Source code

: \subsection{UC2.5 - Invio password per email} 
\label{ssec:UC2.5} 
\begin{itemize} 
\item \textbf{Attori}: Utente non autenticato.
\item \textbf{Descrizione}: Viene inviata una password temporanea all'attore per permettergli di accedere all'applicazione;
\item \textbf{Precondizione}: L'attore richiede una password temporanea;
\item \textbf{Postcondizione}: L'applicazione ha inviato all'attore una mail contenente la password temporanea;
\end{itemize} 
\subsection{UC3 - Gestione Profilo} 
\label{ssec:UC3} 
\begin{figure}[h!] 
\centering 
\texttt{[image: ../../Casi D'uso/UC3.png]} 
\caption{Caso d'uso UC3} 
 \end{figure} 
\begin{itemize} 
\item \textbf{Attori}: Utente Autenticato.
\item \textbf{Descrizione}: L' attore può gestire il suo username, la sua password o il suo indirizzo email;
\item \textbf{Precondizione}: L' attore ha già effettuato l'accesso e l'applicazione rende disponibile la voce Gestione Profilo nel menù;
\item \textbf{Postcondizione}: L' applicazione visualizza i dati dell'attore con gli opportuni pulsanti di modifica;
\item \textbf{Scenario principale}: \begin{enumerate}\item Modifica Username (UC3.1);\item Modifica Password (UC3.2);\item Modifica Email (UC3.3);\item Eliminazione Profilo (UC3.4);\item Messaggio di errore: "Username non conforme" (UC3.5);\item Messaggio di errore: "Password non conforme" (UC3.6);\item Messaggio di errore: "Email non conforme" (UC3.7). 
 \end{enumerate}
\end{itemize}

==

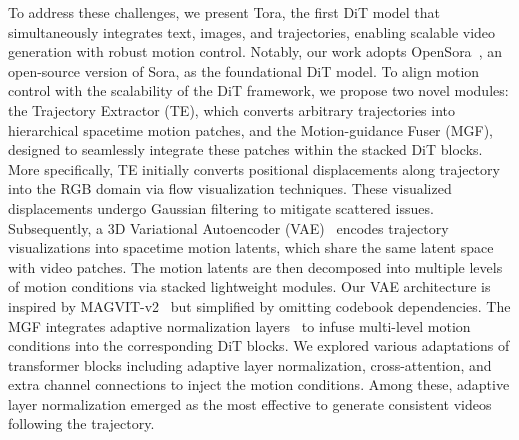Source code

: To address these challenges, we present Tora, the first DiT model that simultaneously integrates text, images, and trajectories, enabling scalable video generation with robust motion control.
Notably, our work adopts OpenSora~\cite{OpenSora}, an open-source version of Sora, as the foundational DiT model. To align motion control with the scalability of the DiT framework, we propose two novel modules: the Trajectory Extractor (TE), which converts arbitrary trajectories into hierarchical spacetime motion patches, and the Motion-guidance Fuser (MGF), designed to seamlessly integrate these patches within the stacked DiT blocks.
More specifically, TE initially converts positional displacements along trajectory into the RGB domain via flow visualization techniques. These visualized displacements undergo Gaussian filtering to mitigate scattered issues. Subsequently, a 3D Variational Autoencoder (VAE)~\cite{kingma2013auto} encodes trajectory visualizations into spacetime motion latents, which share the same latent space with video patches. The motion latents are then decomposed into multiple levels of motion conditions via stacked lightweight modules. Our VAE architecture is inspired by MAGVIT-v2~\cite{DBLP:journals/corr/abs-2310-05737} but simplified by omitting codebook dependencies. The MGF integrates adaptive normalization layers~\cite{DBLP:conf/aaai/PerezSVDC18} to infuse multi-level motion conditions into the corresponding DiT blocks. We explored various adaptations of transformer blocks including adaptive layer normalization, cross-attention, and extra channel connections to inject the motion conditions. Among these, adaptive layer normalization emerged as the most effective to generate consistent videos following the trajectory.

==

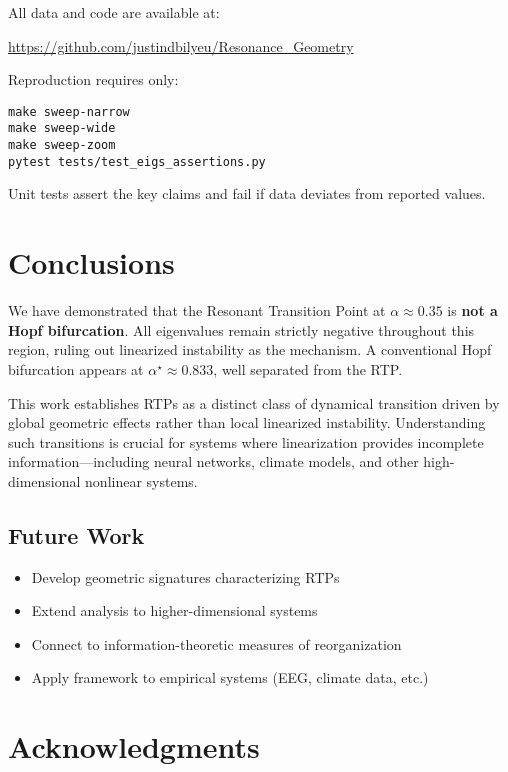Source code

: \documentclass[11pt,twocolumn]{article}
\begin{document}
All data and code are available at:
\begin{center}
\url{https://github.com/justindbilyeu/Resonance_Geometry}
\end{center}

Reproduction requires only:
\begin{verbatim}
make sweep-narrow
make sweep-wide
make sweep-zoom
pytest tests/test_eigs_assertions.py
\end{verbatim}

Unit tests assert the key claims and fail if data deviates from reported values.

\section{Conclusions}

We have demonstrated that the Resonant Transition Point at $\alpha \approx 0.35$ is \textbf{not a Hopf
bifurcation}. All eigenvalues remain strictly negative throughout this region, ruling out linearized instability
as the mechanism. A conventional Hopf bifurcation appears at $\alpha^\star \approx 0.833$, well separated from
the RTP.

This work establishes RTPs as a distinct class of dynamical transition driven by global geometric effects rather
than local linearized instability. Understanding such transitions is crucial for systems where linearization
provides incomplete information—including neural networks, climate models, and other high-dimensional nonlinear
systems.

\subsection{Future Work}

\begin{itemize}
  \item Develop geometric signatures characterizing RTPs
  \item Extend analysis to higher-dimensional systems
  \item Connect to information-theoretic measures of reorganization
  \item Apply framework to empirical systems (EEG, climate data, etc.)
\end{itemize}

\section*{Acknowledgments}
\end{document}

» Your instructions:
Which lines of the data hold the string "temporanea"? Return each of them.

» Exercise output:
\item \textbf{Descrizione}: Viene inviata una password temporanea all'attore per permettergli di accedere all'applicazione;
\item \textbf{Precondizione}: L'attore richiede una password temporanea;
\item \textbf{Postcondizione}: L'applicazione ha inviato all'attore una mail contenente la password temporanea;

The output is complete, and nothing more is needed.